Record set:
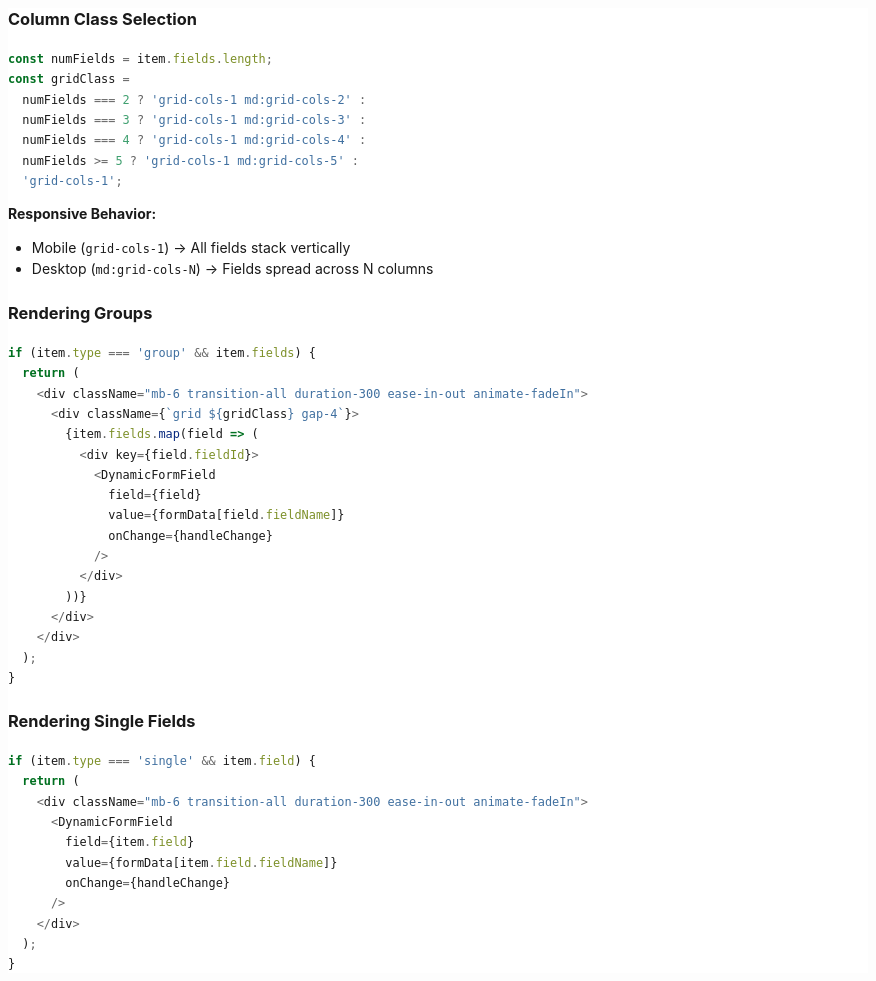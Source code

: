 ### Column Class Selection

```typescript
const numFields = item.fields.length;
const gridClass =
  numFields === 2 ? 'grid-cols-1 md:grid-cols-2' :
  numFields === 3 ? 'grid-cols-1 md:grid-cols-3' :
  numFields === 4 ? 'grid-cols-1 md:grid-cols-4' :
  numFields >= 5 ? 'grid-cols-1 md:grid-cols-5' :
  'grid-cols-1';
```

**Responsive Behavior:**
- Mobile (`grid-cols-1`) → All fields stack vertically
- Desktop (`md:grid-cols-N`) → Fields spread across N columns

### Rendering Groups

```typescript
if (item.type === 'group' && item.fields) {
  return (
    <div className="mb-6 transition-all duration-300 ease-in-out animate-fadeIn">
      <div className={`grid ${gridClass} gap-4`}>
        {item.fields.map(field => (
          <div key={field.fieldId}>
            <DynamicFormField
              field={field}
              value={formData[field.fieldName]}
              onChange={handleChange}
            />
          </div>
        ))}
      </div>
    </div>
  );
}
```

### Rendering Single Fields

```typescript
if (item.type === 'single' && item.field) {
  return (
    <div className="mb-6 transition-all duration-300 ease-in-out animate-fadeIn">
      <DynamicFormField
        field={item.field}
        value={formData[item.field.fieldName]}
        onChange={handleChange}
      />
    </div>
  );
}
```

...

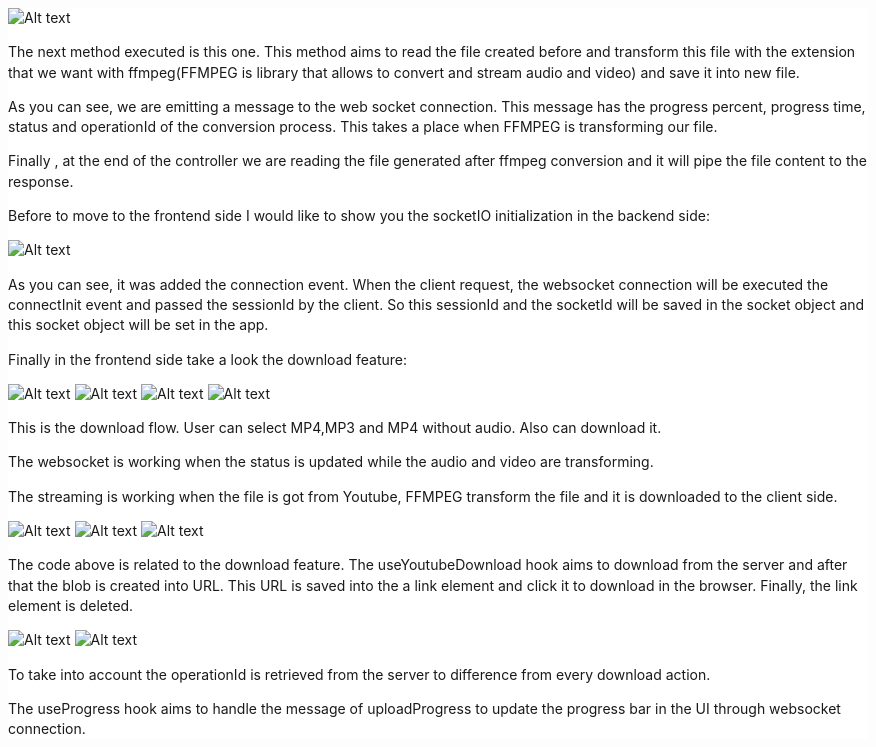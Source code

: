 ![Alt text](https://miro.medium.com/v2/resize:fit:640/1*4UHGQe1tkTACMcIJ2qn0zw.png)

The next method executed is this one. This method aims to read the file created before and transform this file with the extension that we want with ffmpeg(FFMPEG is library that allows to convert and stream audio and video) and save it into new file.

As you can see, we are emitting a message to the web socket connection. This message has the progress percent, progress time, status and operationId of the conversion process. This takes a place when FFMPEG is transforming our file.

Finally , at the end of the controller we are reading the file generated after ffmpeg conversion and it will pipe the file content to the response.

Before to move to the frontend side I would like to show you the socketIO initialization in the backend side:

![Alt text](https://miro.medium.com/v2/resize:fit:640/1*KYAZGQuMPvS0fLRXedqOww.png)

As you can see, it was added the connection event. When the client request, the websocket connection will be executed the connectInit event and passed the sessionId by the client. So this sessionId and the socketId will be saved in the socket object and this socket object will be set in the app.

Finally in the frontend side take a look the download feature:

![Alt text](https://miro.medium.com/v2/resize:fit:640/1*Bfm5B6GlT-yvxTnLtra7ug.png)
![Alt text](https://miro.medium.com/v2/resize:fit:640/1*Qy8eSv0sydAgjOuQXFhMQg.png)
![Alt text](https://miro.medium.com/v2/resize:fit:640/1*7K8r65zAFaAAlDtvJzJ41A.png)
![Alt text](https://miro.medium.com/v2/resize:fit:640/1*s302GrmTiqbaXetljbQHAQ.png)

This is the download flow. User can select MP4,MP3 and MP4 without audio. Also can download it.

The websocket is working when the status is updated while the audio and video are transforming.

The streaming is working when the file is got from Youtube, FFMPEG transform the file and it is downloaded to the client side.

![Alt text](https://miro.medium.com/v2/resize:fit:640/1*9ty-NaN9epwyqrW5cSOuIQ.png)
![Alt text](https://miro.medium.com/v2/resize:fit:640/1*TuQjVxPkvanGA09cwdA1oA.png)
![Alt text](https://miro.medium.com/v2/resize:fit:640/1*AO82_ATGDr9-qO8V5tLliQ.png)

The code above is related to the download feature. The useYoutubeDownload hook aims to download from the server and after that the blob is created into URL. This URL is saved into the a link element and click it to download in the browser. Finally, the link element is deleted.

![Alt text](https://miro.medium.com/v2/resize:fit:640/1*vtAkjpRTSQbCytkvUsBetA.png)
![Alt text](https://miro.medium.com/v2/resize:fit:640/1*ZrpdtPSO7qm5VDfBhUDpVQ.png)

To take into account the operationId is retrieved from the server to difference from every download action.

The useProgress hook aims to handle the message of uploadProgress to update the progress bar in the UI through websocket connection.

...

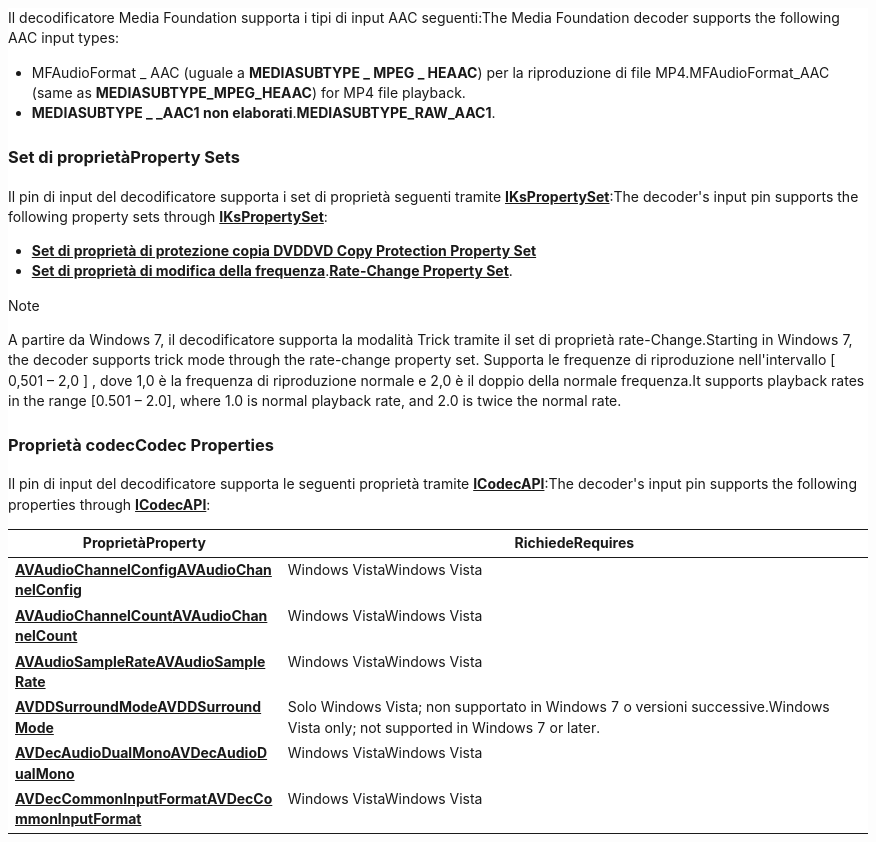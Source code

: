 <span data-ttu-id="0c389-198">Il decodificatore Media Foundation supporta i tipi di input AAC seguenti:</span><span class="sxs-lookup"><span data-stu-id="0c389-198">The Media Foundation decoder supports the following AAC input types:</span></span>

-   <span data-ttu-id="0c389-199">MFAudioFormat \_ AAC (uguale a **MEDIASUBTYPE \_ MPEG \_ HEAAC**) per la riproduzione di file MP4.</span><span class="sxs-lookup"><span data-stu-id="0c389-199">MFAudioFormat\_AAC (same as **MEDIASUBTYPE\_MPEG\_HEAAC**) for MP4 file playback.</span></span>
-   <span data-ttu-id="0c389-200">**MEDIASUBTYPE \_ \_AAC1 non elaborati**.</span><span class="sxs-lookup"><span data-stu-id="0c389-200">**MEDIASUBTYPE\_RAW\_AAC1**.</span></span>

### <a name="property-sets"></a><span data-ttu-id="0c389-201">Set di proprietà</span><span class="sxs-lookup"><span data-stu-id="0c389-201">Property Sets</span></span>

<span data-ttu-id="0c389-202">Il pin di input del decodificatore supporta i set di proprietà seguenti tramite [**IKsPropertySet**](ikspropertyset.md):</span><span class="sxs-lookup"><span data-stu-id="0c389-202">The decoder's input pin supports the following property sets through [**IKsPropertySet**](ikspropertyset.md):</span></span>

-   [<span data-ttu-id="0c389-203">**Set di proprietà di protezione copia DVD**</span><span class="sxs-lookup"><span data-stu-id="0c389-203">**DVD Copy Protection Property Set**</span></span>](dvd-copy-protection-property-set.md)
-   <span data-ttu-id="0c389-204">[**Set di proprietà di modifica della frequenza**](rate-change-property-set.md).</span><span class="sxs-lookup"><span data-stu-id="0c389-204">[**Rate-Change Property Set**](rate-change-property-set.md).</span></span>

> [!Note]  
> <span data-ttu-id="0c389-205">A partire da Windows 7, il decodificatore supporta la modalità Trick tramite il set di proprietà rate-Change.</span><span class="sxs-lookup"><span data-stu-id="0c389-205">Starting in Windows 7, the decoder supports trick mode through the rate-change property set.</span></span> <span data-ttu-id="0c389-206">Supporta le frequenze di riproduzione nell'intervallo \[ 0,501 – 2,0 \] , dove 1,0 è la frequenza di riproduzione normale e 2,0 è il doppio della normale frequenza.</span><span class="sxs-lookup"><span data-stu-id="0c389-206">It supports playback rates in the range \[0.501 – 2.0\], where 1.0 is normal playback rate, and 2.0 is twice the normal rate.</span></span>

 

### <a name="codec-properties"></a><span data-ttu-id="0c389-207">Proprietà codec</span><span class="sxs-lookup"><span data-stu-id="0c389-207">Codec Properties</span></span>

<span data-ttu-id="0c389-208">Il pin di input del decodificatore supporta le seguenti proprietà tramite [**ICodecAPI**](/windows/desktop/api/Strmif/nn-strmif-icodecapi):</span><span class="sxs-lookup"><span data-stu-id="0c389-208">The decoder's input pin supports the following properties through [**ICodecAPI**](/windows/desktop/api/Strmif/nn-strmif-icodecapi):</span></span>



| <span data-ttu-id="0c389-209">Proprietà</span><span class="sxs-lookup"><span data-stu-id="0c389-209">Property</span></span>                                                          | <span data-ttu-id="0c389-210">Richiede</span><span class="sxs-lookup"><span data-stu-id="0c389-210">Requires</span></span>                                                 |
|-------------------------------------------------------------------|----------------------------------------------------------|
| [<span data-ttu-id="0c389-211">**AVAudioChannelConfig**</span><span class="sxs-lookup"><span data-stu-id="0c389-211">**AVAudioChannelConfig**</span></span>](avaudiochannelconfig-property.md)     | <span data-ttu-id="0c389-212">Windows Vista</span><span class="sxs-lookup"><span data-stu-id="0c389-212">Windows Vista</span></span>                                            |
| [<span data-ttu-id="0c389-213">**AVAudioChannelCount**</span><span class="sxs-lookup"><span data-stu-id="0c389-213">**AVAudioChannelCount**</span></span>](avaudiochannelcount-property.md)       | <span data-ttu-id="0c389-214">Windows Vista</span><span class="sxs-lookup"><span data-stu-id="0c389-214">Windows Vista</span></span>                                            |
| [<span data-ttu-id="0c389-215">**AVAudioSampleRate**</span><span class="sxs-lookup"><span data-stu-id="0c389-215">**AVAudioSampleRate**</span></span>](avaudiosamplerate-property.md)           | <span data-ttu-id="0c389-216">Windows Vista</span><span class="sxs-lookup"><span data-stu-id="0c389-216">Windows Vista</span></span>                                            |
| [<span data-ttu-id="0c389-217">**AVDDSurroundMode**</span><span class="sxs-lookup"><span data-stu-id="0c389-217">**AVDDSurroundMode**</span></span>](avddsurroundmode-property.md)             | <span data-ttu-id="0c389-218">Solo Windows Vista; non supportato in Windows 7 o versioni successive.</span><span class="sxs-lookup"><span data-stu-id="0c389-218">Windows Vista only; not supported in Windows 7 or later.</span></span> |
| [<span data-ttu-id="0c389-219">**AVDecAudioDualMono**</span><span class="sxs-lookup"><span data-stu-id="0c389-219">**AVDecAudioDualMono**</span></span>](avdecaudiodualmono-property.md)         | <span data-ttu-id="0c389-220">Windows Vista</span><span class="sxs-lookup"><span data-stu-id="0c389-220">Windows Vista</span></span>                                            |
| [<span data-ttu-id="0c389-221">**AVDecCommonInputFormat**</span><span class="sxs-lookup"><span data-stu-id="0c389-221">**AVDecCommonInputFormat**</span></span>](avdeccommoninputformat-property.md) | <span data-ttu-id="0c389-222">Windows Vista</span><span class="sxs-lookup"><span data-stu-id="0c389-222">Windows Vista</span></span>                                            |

What to work on:
Every line containing the string "value" in the entries should be counted; give the resulting number and nothing else.

Answer for the task:
2